From Pakistan’s point of view, it can help the country to deploy less army to the eastern border and use it in the current ongoing Operation Radd-ul fassad against terrorists inWaziristan (the western region of the country). Even though a ceasefire doesn’t mean that Pakistan willfully vacate army from the LoC area, but it certainly will help the country to choose its battles wisely during the time when the Pakistani army is waging a crucial fight against terrorists on its soil. That is the reason that the Pakistan army has sought to revive the ceasefire with India and has declared that waging a war with India is not its agenda. A similar statement has been given by Pakistan Premier Khaqan Abbasi during the last year showing Pakistan’s aim to shift its focus more towards curtailing terrorism in the country rather than engaging in a war with India.

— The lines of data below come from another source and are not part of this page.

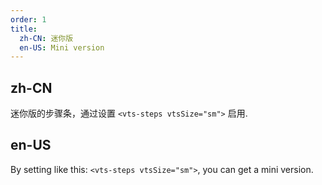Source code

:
 ```yaml
---
order: 1
title:
  zh-CN: 迷你版
  en-US: Mini version
---
```


## zh-CN

迷你版的步骤条，通过设置 `<vts-steps vtsSize="sm">` 启用.

## en-US

By setting like this: `<vts-steps vtsSize="sm">`, you can get a mini version.


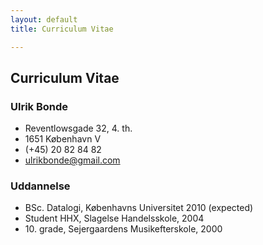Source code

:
 ```yaml
---
layout: default
title: Curriculum Vitae

---
```


## Curriculum Vitae

### Ulrik Bonde
 * Reventlowsgade 32, 4. th.
 * 1651 København V
 * (+45) 20 82 84 82
 * <ulrikbonde@gmail.com>

### Uddannelse
 * BSc. Datalogi, Københavns Universitet 2010  (expected)
 * Student HHX, Slagelse Handelsskole, 2004
 * 10\. grade, Sejergaardens Musikefterskole, 2000

<!-- vim: set sw=2 ft=mkd sts=2 et tw=80: -->
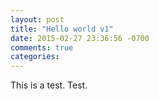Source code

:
 ```yaml
---
layout: post
title: "Hello world v1"
date: 2015-02-27 23:36:56 -0700
comments: true
categories: 
---
```


This is a test. Test. 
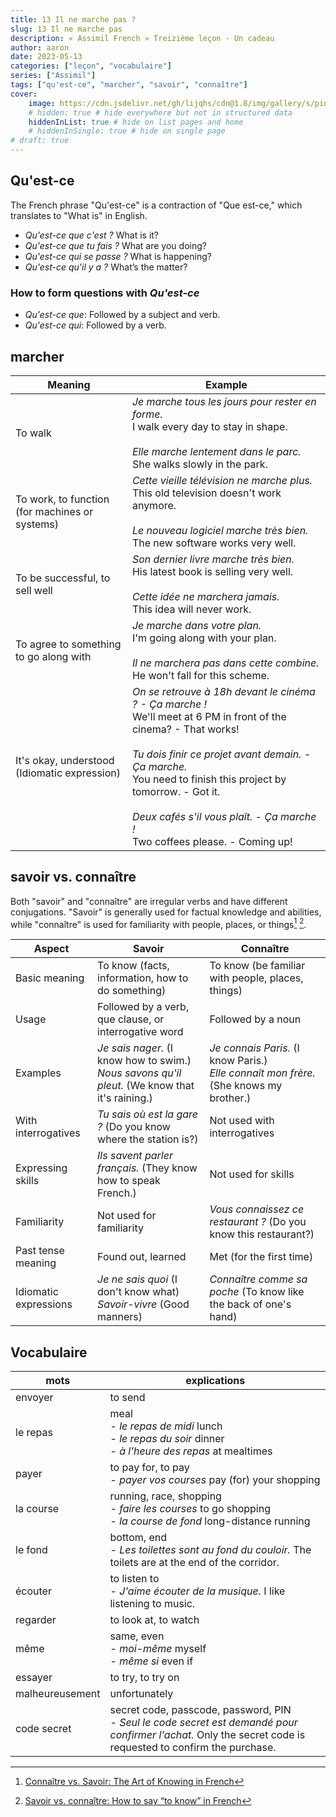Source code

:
 ```yaml
---
title: 13 Il ne marche pas ?
slug: 13 Il ne marche pas
description: « Assimil French » Treizième leçon - Un cadeau
author: aaron
date: 2023-05-13
categories: ["leçon", "vocabulaire"]
series: ["Assimil"]
tags: ["qu'est-ce", "marcher", "savoir", "connaître"]
cover: 
    image: https://cdn.jsdelivr.net/gh/lijqhs/cdn@1.8/img/gallery/s/pineapple-supply-co-qWlkCwBnwOE-unsplash.jpg
    # hidden: true # hide everywhere but not in structured data
    hiddenInList: true # hide on list pages and home
    # hiddenInSingle: true # hide on single page
# draft: true
---
```


## Qu'est-ce

The French phrase "Qu'est-ce" is a contraction of "Que est-ce," which translates to "What is" in English.

- *Qu'est-ce que c'est ?* What is it?
- *Qu'est-ce que tu fais ?* What are you doing?
- *Qu'est-ce qui se passe ?* What is happening?
- *Qu'est-ce qu'il y a ?* What’s the matter?

### How to form questions with *Qu'est-ce*

- *Qu'est-ce que*: Followed by a subject and verb.
- *Qu'est-ce qui*: Followed by a verb.

## marcher

| Meaning | Example |
|---------|---------|
| To walk | *Je marche tous les jours pour rester en forme.* <br> I walk every day to stay in shape. <br><br> *Elle marche lentement dans le parc.* <br> She walks slowly in the park. |
| To work, to function <br> (for machines or systems) | *Cette vieille télévision ne marche plus.* <br> This old television doesn't work anymore. <br><br> *Le nouveau logiciel marche très bien.* <br> The new software works very well. |
| To be successful, to sell well | *Son dernier livre marche très bien.* <br> His latest book is selling very well. <br><br> *Cette idée ne marchera jamais.* <br> This idea will never work. |
| To agree to something <br> to go along with | *Je marche dans votre plan.* <br> I'm going along with your plan. <br><br> *Il ne marchera pas dans cette combine.* <br> He won't fall for this scheme. |
| It's okay, understood <br> (Idiomatic expression) | *On se retrouve à 18h devant le cinéma ? - Ça marche !* <br> We'll meet at 6 PM in front of the cinema? - That works! <br><br> *Tu dois finir ce projet avant demain. - Ça marche.* <br> You need to finish this project by tomorrow. - Got it. <br><br> *Deux cafés s'il vous plaît. - Ça marche !* <br> Two coffees please. - Coming up!|


## savoir vs. connaître

Both "savoir" and "connaître" are irregular verbs and have different conjugations. "Savoir" is generally used for factual knowledge and abilities, while "connaître" is used for familiarity with people, places, or things[^1] [^2].

| Aspect | Savoir | Connaître |
|--------|--------|-----------|
| Basic meaning | To know (facts, information, how to do something) | To know (be familiar with people, places, things) |
| Usage | Followed by a verb, que clause, or interrogative word | Followed by a noun |
| Examples | *Je sais nager.* (I know how to swim.) <br> *Nous savons qu'il pleut.* (We know that it's raining.) | *Je connais Paris.* (I know Paris.) <br> *Elle connaît mon frère.* (She knows my brother.) |
| With interrogatives | *Tu sais où est la gare ?* (Do you know where the station is?) | Not used with interrogatives |
| Expressing skills | *Ils savent parler français.* (They know how to speak French.) | Not used for skills |
| Familiarity | Not used for familiarity | *Vous connaissez ce restaurant ?* (Do you know this restaurant?) |
| Past tense meaning | Found out, learned | Met (for the first time) |
| Idiomatic expressions | *Je ne sais quoi* (I don't know what) <br> *Savoir-vivre* (Good manners) | *Connaître comme sa poche* (To know like the back of one's hand) |

[^1]: [Connaître vs. Savoir: The Art of Knowing in French](https://www.ccubeacademy.com/difference-between-savoir-and-connaitre/)
[^2]: [Savoir vs. connaître: How to say “to know” in French](https://www.lingoda.com/blog/en/savoir-vs-connaitre/)

## Vocabulaire

| mots | explications |
| ---- | ------ | 
| envoyer | to send |
| le repas | meal <br> - *le repas de midi* lunch <br> - *le repas du soir* dinner <br> - *à l'heure des repas* at mealtimes | 
| payer | to pay for, to pay <br> - *payer vos courses* pay (for) your shopping |
| la course | running, race, shopping <br> - *faire les courses* to go shopping <br> - *la course de fond* long-distance running |
| le fond | bottom, end <br> - *Les toilettes sont au fond du couloir.* The toilets are at the end of the corridor. |
| écouter | to listen to <br> - *J'aime écouter de la musique.* I like listening to music. | 
| regarder | to look at, to watch |
| même | same, even <br> - *moi-même* myself <br> - *même si* even if |
| essayer | to try, to try on |
| malheureusement | unfortunately |
| code secret | secret code, passcode, password, PIN <br> - *Seul le code secret est demandé pour confirmer l'achat.* Only the secret code is requested to confirm the purchase. |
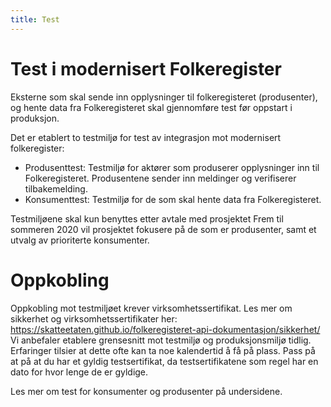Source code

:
 ```yaml
---
title: Test
---
```


# Test i modernisert Folkeregister
 
Eksterne som skal sende inn opplysninger til folkeregisteret (produsenter), og hente data fra Folkeregisteret skal gjennomføre test før oppstart i produksjon.
 
Det er etablert to testmiljø for test av integrasjon mot modernisert folkeregister:
 
* Produsenttest: Testmiljø for aktører som produserer opplysninger inn til Folkeregisteret. Produsentene sender inn meldinger og verifiserer tilbakemelding.
* Konsumenttest: Testmiljø for de som skal hente data fra Folkeregisteret.
 
Testmiljøene skal kun benyttes etter avtale med prosjektet
Frem til sommeren 2020 vil prosjektet fokusere på de som er produsenter, samt et utvalg av prioriterte konsumenter. 
 
 
# Oppkobling
Oppkobling mot testmiljøet krever virksomhetssertifikat. Les mer om sikkerhet og virksomhetssertifikater her: https://skatteetaten.github.io/folkeregisteret-api-dokumentasjon/sikkerhet/
Vi anbefaler etablere grensesnitt mot testmiljø og produksjonsmiljø tidlig. Erfaringer tilsier at dette ofte kan ta noe kalendertid å få på plass. 
Pass på at på at du har et gyldig testsertifikat, da testsertifikatene som regel har en dato for hvor lenge de er gyldige.
 
 
Les mer om test for konsumenter og produsenter på undersidene.
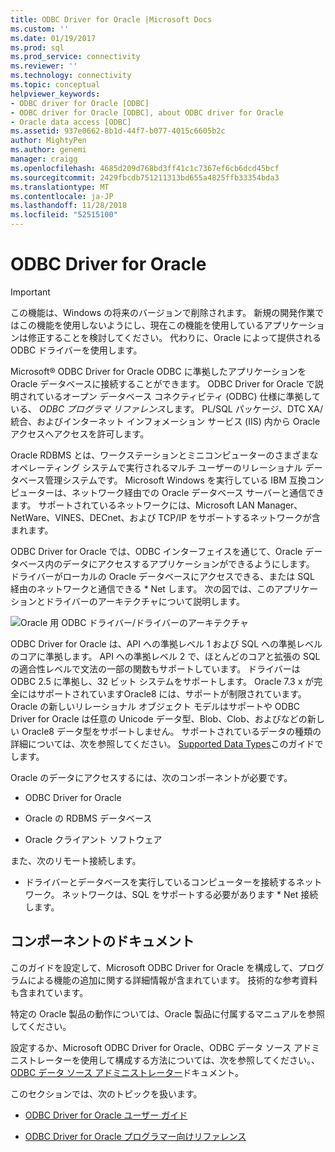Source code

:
 ```yaml
---
title: ODBC Driver for Oracle |Microsoft Docs
ms.custom: ''
ms.date: 01/19/2017
ms.prod: sql
ms.prod_service: connectivity
ms.reviewer: ''
ms.technology: connectivity
ms.topic: conceptual
helpviewer_keywords:
- ODBC driver for Oracle [ODBC]
- ODBC driver for Oracle [ODBC], about ODBC driver for Oracle
- Oracle data access [ODBC]
ms.assetid: 937e0662-8b1d-44f7-b077-4015c6605b2c
author: MightyPen
ms.author: genemi
manager: craigg
ms.openlocfilehash: 4685d209d768bd3ff41c1c7367ef6cb6dcd45bcf
ms.sourcegitcommit: 2429fbcdb751211313bd655a4825ffb33354bda3
ms.translationtype: MT
ms.contentlocale: ja-JP
ms.lasthandoff: 11/28/2018
ms.locfileid: "52515100"
---
```

# <a name="odbc-driver-for-oracle"></a>ODBC Driver for Oracle
> [!IMPORTANT]  
>  この機能は、Windows の将来のバージョンで削除されます。 新規の開発作業ではこの機能を使用しないようにし、現在この機能を使用しているアプリケーションは修正することを検討してください。 代わりに、Oracle によって提供される ODBC ドライバーを使用します。  
  
 Microsoft® ODBC Driver for Oracle ODBC に準拠したアプリケーションを Oracle データベースに接続することができます。 ODBC Driver for Oracle で説明されているオープン データベース コネクティビティ (ODBC) 仕様に準拠している、 *ODBC プログラマ リファレンス*します。 PL/SQL パッケージ、DTC XA/統合、およびインターネット インフォメーション サービス (IIS) 内から Oracle アクセスへアクセスを許可します。  
  
 Oracle RDBMS とは、ワークステーションとミニコンピューターのさまざまなオペレーティング システムで実行されるマルチ ユーザーのリレーショナル データベース管理システムです。 Microsoft Windows を実行している IBM 互換コンピューターは、ネットワーク経由での Oracle データベース サーバーと通信できます。 サポートされているネットワークには、Microsoft LAN Manager、NetWare、VINES、DECnet、および TCP/IP をサポートするネットワークが含まれます。  
  
 ODBC Driver for Oracle では、ODBC インターフェイスを通じて、Oracle データベース内のデータにアクセスするアプリケーションができるようにします。 ドライバーがローカルの Oracle データベースにアクセスできる、または SQL 経由のネットワークと通信できる * Net します。 次の図では、このアプリケーションとドライバーのアーキテクチャについて説明します。  
  
 ![Oracle 用 ODBC ドライバー&#47;ドライバーのアーキテクチャ](../../odbc/microsoft/media/orcdrvsdkarch.gif "OrcDrvSDKArch")  
  
 ODBC Driver for Oracle は、API への準拠レベル 1 および SQL への準拠レベルのコアに準拠します。 API への準拠レベル 2 で、ほとんどのコアと拡張の SQL の適合性レベルで文法の一部の関数もサポートしています。 ドライバーは ODBC 2.5 に準拠し、32 ビット システムをサポートします。 Oracle 7.3 x が完全にはサポートされていますOracle8 には、サポートが制限されています。 Oracle の新しいリレーショナル オブジェクト モデルはサポートや ODBC Driver for Oracle は任意の Unicode データ型、Blob、Clob、およびなどの新しい Oracle8 データ型をサポートしません。 サポートされているデータの種類の詳細については、次を参照してください。 [Supported Data Types](../../odbc/microsoft/supported-data-types-odbc-driver-for-oracle.md)このガイドでします。  
  
 Oracle のデータにアクセスするには、次のコンポーネントが必要です。  
  
-   ODBC Driver for Oracle  
  
-   Oracle の RDBMS データベース  
  
-   Oracle クライアント ソフトウェア  
  
 また、次のリモート接続します。  
  
-   ドライバーとデータベースを実行しているコンピューターを接続するネットワーク。 ネットワークは、SQL をサポートする必要があります * Net 接続します。  
  
## <a name="component-documentation"></a>コンポーネントのドキュメント  
 このガイドを設定して、Microsoft ODBC Driver for Oracle を構成して、プログラムによる機能の追加に関する詳細情報が含まれています。 技術的な参考資料も含まれています。  
  
 特定の Oracle 製品の動作については、Oracle 製品に付属するマニュアルを参照してください。  
  
 設定するか、Microsoft ODBC Driver for Oracle、ODBC データ ソース アドミニストレーターを使用して構成する方法については、次を参照してください。、 [ODBC データ ソース アドミニストレーター](../../odbc/admin/odbc-data-source-administrator.md)ドキュメント。  
  
 このセクションでは、次のトピックを扱います。  
  
-   [ODBC Driver for Oracle ユーザー ガイド](../../odbc/microsoft/odbc-driver-for-oracle-user-s-guide.md)  
  
-   [ODBC Driver for Oracle プログラマー向けリファレンス](../../odbc/microsoft/odbc-driver-for-oracle-programmer-s-reference.md)
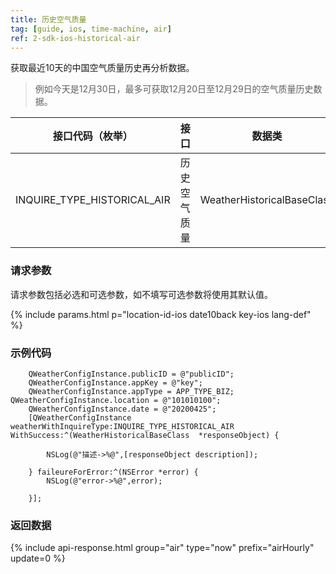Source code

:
 ```yaml
---
title: 历史空气质量
tag: [guide, ios, time-machine, air]
ref: 2-sdk-ios-historical-air
---
```


获取最近10天的中国空气质量历史再分析数据。

> 例如今天是12月30日，最多可获取12月20日至12月29日的空气质量历史数据。

| 接口代码（枚举）| 接口                         | 数据类                     |
| ------------ | ------------------------------- | -------------------------- |
| INQUIRE_TYPE_HISTORICAL_AIR| 历史空气质量      | WeatherHistoricalBaseClass |

### 请求参数

请求参数包括必选和可选参数，如不填写可选参数将使用其默认值。

{% include params.html p="location-id-ios date10back key-ios lang-def" %}

### 示例代码

```objc
    QWeatherConfigInstance.publicID = @"publicID";
    QWeatherConfigInstance.appKey = @"key";
    QWeatherConfigInstance.appType = APP_TYPE_BIZ;    QWeatherConfigInstance.location = @"101010100";
    QWeatherConfigInstance.date = @"20200425";
    [QWeatherConfigInstance weatherWithInquireType:INQUIRE_TYPE_HISTORICAL_AIR WithSuccess:^(WeatherHistoricalBaseClass  *responseObject) {
        
        NSLog(@"描述->%@",[responseObject description]);
        
    } faileureForError:^(NSError *error) {
        NSLog(@"error->%@",error);
        
    }];
```
### 返回数据


{% include api-response.html group="air" type="now" prefix="airHourly" update=0 %}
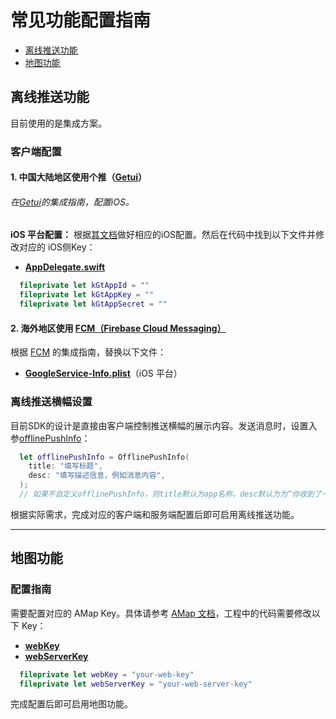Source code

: 
# 常见功能配置指南

- [离线推送功能](#离线推送功能)
- [地图功能](#地图功能)

## 离线推送功能

目前使用的是集成方案。

### 客户端配置

#### 1. 中国大陆地区使用个推（[Getui](https://getui.com/)）

###### 在[Getui](https://getui.com/)的集成指南，配置iOS。

**iOS 平台配置：**
根据[其文档](https://docs.getui.com/getui/mobile/ios/overview/)做好相应的iOS配置。然后在代码中找到以下文件并修改对应的 iOS侧Key：

- **[AppDelegate.swift](Example/OpenIMSDKUIKit/AppDelegate.swift)**

```swift
  fileprivate let kGtAppId = ""
  fileprivate let kGtAppKey = ""
  fileprivate let kGtAppSecret = ""
```

#### 2. 海外地区使用 [FCM（Firebase Cloud Messaging）](https://firebase.google.com/docs/cloud-messaging)

根据 [FCM](https://firebase.google.com/docs/cloud-messaging) 的集成指南，替换以下文件：

- **[GoogleService-Info.plist](Example/OpenIMSDKUIKit/GoogleService-Info.plist)**（iOS 平台）

### 离线推送横幅设置

目前SDK的设计是直接由客户端控制推送横幅的展示内容。发送消息时，设置入参[offlinePushInfo](https://github.com/openimsdk/openim-ios-demo/blob/fd130e9282d582f6681f5e905b61e8ba02e398b6/OUICore/Classes/Core/IMController.swift#L826)：

```swift
  let offlinePushInfo = OfflinePushInfo(
    title: "填写标题",
    desc: "填写描述信息，例如消息内容",
  );
  // 如果不自定义offlinePushInfo，则title默认为app名称，desc默认为为“你收到了一条新消息”
```

根据实际需求，完成对应的客户端和服务端配置后即可启用离线推送功能。

---

## 地图功能

### 配置指南

需要配置对应的 AMap Key。具体请参考 [AMap 文档](https://lbs.amap.com/)，工程中的代码需要修改以下 Key：

- **[webKey](https://github.com/openimsdk/openim-ios-demo/blob/fd130e9282d582f6681f5e905b61e8ba02e398b6/OUIIM/Classes/OIMUIChat/LocationViewController.swift#L16)**
- **[webServerKey](https://github.com/openimsdk/openim-ios-demo/blob/fd130e9282d582f6681f5e905b61e8ba02e398b6/OUIIM/Classes/OIMUIChat/LocationViewController.swift#L17)**

```swift
  fileprivate let webKey = "your-web-key"
  fileprivate let webServerKey = "your-web-server-key"
```

完成配置后即可启用地图功能。
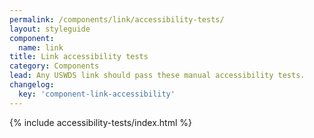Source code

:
 ```yaml
---
permalink: /components/link/accessibility-tests/
layout: styleguide
component:
  name: link
title: Link accessibility tests
category: Components
lead: Any USWDS link should pass these manual accessibility tests.
changelog:
  key: 'component-link-accessibility'
---
```


{% include accessibility-tests/index.html %}
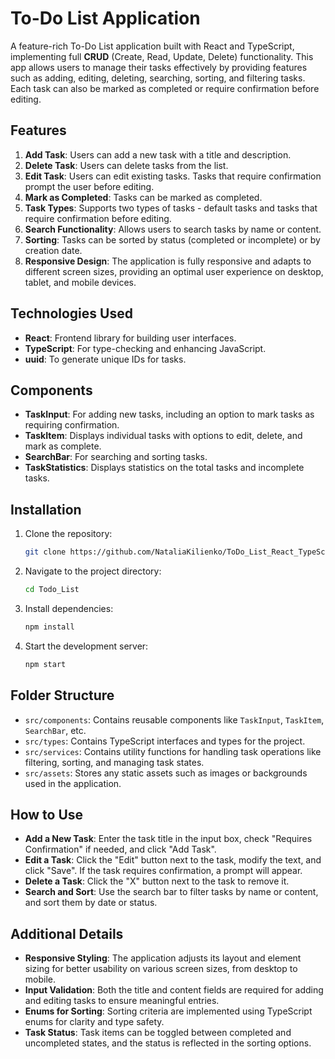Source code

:# To-Do List Application

A feature-rich To-Do List application built with React and TypeScript, implementing full **CRUD** (Create, Read, Update, Delete) functionality. This app allows users to manage their tasks effectively by providing features such as adding, editing, deleting, searching, sorting, and filtering tasks. Each task can also be marked as completed or require confirmation before editing.

## Features

1. **Add Task**: Users can add a new task with a title and description.
2. **Delete Task**: Users can delete tasks from the list.
3. **Edit Task**: Users can edit existing tasks. Tasks that require confirmation prompt the user before editing.
4. **Mark as Completed**: Tasks can be marked as completed.
5. **Task Types**: Supports two types of tasks - default tasks and tasks that require confirmation before editing.
6. **Search Functionality**: Allows users to search tasks by name or content.
7. **Sorting**: Tasks can be sorted by status (completed or incomplete) or by creation date.
8. **Responsive Design**: The application is fully responsive and adapts to different screen sizes, providing an optimal user experience on desktop, tablet, and mobile devices.

## Technologies Used

- **React**: Frontend library for building user interfaces.
- **TypeScript**: For type-checking and enhancing JavaScript.
- **uuid**: To generate unique IDs for tasks.

## Components

- **TaskInput**: For adding new tasks, including an option to mark tasks as requiring confirmation.
- **TaskItem**: Displays individual tasks with options to edit, delete, and mark as complete.
- **SearchBar**: For searching and sorting tasks.
- **TaskStatistics**: Displays statistics on the total tasks and incomplete tasks.

## Installation

1. Clone the repository:
    ```bash
    git clone https://github.com/NataliaKilienko/ToDo_List_React_TypeScript.git
    ```
2. Navigate to the project directory:
    ```bash
    cd Todo_List
    ```
3. Install dependencies:
    ```bash
    npm install
    ```
4. Start the development server:
    ```bash
    npm start
    ```

## Folder Structure

- `src/components`: Contains reusable components like `TaskInput`, `TaskItem`, `SearchBar`, etc.
- `src/types`: Contains TypeScript interfaces and types for the project.
- `src/services`: Contains utility functions for handling task operations like filtering, sorting, and managing task states.
- `src/assets`: Stores any static assets such as images or backgrounds used in the application.

## How to Use

- **Add a New Task**: Enter the task title in the input box, check "Requires Confirmation" if needed, and click "Add Task".
- **Edit a Task**: Click the "Edit" button next to the task, modify the text, and click "Save". If the task requires confirmation, a prompt will appear.
- **Delete a Task**: Click the "X" button next to the task to remove it.
- **Search and Sort**: Use the search bar to filter tasks by name or content, and sort them by date or status.

## Additional Details

- **Responsive Styling**: The application adjusts its layout and element sizing for better usability on various screen sizes, from desktop to mobile.
- **Input Validation**: Both the title and content fields are required for adding and editing tasks to ensure meaningful entries.
- **Enums for Sorting**: Sorting criteria are implemented using TypeScript enums for clarity and type safety.
- **Task Status**: Task items can be toggled between completed and uncompleted states, and the status is reflected in the sorting options.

Formalization of ceasefire agreement
In the absence of current political dialogue between India and Pakistan, the chances that this renewal of the agreement will last long are minimum. Both countries have agreed to go back and abide by the 2003 agreement many times, but the pledge fails to last long.Happymon Jacob, Indian academician and researcher in his research “Ceasefire Violations in Jammu and Kashmir: A Line of Fire” describes the reasons for such pattern as “the agreement is “not a written agreement.” There are “no rules, norms or principles governing the ceasefire agreement,” he said, observing that “a ceasefire agreement without the attendant dos and don’ts is not useful to the security forces on the ground.” He also states that “there is a positive correlation between ceasefire violations and escalation. They have the potential not only to spark a bilateral military, diplomatic, and political crisis but also escalate any ongoing crisis, especially in the aftermath of terror incidents.”
His solution to avoid future escalation because of LoC crossfires and to make this agreement work for a long time is, “A clear and detailed signed agreement that itemizes the attendant dos, don’ts, rules, guidelines, and principles would enable the two sides to better manage the border and significantly reduce the ad hoc nature of the current arrangements”. There are two other border agreements signed by the two countries: the 1949 Karachi Agreement and the 1960 Ground Rules Agreement. Jacob points out that although India maintains that the 1972 Shimla Agreement superseded the 1949 Karachi agreement, but Jacob states that India’s will in “adopting some of its salient features into a new agreement would send a strong signal of willingness to compromise and cooperate to Islamabad” and Pakistan should accept the border pillars in the Jammu-Sialkot sector as the temporary border until the final settlement of the J&K dispute.”
Conclusion
The vow to revive the ceasefire agreement by both sides is commendable, however, there is a dire need to formalize and strengthen the ceasefire agreement of 2003 if both countries aim for the agreement not to be violated again. Such an initiative will help to alleviate diplomatic tensions and will reduce the soldier and civilian casualties at the LoC.